First, we evaluated the effectiveness of weight pruning. The distilled models began to show accuracy drops at smaller pruning thresholds, indicating improved weight separability. At the same accuracy level, the distilled models achieved higher sparsity compared to the other two models.

Weight Pruning Performance

We also compared the highest achievable weight sparsity when the accuracy drops by 1% and 5%. On average, the distilled models achieved 2–3% higher sparsity in both cases.

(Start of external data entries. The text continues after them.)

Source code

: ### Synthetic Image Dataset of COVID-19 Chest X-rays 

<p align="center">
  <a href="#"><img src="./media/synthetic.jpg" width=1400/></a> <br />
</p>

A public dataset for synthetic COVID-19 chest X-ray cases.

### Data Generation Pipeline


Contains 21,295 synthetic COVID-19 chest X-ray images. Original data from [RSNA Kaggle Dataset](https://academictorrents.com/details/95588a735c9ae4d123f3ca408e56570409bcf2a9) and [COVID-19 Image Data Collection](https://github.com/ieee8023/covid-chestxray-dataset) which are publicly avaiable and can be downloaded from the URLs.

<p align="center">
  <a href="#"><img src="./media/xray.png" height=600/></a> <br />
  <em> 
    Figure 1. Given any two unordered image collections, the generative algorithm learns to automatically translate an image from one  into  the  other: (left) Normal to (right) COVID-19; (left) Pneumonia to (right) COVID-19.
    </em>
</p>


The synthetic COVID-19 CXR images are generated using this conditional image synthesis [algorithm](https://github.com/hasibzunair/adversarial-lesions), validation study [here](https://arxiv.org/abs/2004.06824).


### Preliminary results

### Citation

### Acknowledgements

	Sparsity 1% Acc Drop	Sparsity 5% Acc Drop
ResNet18_b	84.55%	88.42%
ResNet18_b_l2	90.80%	93.67%
ResNet18_d_18	92.40%	95.16%
ResNet18_d_34	92.26%	94.92%

Activation Pruning

For activation pruning, we used a similar evaluation approach. Since activation pruning results can vary each time, we measured FLOPs instead of sparsity. The results show that the distilled models performed very well—at the same accuracy level, their FLOPs were up to one order of magnitude lower than the other two models.

Activation Pruning Performance

Additionally, in the 1% and 5% accuracy drop scenarios, the FLOPs of the distilled models were reduced by 4 to 5 times.

	FLOPs 1% Acc Drop	FLOPs 5% Acc Drop
ResNet18_b	2,145,699	652,083
ResNet18_b_l2	1,515,353	436,349
ResNet18_d_18	392,288	145,507
ResNet18_d_34	345,217	141,789

Discussion

Evaluating joint pruning requires testing activation pruning performance under various weight pruning thresholds, which demands significant computational resources and time. Due to resource constraints, we did not conduct joint pruning experiments.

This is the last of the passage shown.